/sal

Salmone Dictionary

Primary LanguageHTML

sal

HTML website project for An Advanced Learner's Arabic-English Dictionary by H. Anthony Salmoné.

This repo has been forked from the Alpheios Project. They (and Perseus) digitzed Salmone's Arabic dictionary in XML. My goal is to use that XML data to provide a searchable lookup of roots and entries. I'm using Xquery and eXist-db as implementation. Currently, the Xquery code is very primitive, partly because I want to get something quick and dirty, and partly because I'm new to Xquery. I'm using Bootstrap CSS at the front-end, mostly because I don't want to spend more time than I need to on the frontend right now.

Sample Output

The sample_output directory contains ysr.html (View here: https://raw.githack.com/adamiturabi/sal/master/sample_output/ysr.html) an HTML file of the kind of output we want to produce. The HTML file is real, in that it has been produced by an Xquery program that works on the input XML. However, the XML has been modified to allow the program to produce the correct output. Our aim is to minimize modification of the input XML that we sources from Alpheios.

The HTML file is for the dictionary root entry "يسر". You can compare the HTML output to the print version below:

print version

Compare also to the online version at Perseus: http://www.perseus.tufts.edu/hopper/text?doc=y.ysr&fromdoc=Perseus%3Atext%3A2002.02.0005

Changes to the XML

After going through the XML I've realized that I'll need to edit it in some places. This is in the following cases or for the following reasons:

  1. Obvious typos/OCR errors.
  2. Obvious errors in XML formatting. Sometimes tags are misplaced. In particular <sense> tags need editing anytime there is more than one reference, e.g. "see 3(c), 4(a) & (b)". This is placed in one sense tag but it needs to be separated into three such tags.
  3. Obvious errors in Salmone's text. This is not always easy to figure out but I do think it is obvious in some places. For example, Salmone does not mention اتّخذ for Form VIII and so the default ائْتَخَذَ is assumed. However, I think it is obvious that اتّخذ should be the default. However, once I embark on these changes I'll have to clearly mention that the text has been revised from Salmone's original.
  4. I'm also planning to automatically display the text of referenced definitions, or at least hyperlink them, so that the user does not have to retype another search term. I think some XML editing may be required for this.
  5. I may tinker with benign punctuation, like commas between entries and definitions, brackets, parentheses.
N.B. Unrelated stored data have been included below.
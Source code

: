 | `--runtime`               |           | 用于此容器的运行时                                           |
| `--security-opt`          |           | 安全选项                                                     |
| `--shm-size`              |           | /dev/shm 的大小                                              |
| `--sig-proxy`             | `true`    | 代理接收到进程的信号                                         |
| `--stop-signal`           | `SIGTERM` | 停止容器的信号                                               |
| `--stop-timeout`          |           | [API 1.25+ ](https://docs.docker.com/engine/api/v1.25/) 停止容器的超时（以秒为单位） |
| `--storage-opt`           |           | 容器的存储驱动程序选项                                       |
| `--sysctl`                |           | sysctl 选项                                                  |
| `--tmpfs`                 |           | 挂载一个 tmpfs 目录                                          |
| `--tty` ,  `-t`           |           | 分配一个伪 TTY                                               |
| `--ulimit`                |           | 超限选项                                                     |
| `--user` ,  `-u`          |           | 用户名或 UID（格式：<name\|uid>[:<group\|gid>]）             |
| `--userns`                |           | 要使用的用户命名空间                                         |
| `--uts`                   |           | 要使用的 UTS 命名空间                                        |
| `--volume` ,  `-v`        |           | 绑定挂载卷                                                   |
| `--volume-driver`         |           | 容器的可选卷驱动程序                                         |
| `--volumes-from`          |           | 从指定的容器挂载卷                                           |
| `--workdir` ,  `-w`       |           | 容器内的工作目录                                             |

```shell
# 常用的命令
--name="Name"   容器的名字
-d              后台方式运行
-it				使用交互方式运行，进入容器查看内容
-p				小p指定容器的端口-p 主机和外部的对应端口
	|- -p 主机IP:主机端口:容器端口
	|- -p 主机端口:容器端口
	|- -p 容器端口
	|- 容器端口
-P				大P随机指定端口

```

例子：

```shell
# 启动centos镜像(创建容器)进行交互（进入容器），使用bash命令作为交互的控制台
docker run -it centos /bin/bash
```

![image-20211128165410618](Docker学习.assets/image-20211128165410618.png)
However, I'll respect the meaningful punctuation like comma vs. semi-colon within a definition.
  6. Salmone uses transcripted text for prepositions, e.g. ['An & Bi or acc.]. I'll probably substitute arabic text thus : [عن & ب/ه]. I'll need to make sure RTL/bidi is correct. Usually it is quite tricky around brackets and symbols. The XML may not need to be edited for this.
  7. I may "fix" Arabic orthography, especially with respect to hamza. Not sure about this...

SCM and versioning

I don't know yet how to use eXist-db with git. It has its own versioning that is mentioned in its docs. For now I'm using backup/restore or copy-paste for transfering changes between eXist-db and git. Horrible, I know...

I've seen this project (https://github.com/XQueryInstitute/shakespeare-search) which uses ant scripts to manage this. I need to study that..

How to use

  1. Install eXist-db
  2. Start eXist-db server.
  3. Right click on eXist icon in system tray and open eXide IDE (comes with eXist-db).
  4. File->Manage
  5. Upload db/lexica/ara/sal/usalmone.xml. You'll have to create collections to maintain this directory structure.
  6. Upload db/apps/display_entry.xql
  7. In a browser window go to http://localhost:8080/exist/apps/salmone/display_entry.xql?key=%D8%A8%D9%8E%D9%87%D9%8E%D8%A3%D9%8E. Replace the arabic key text in the URL as desired.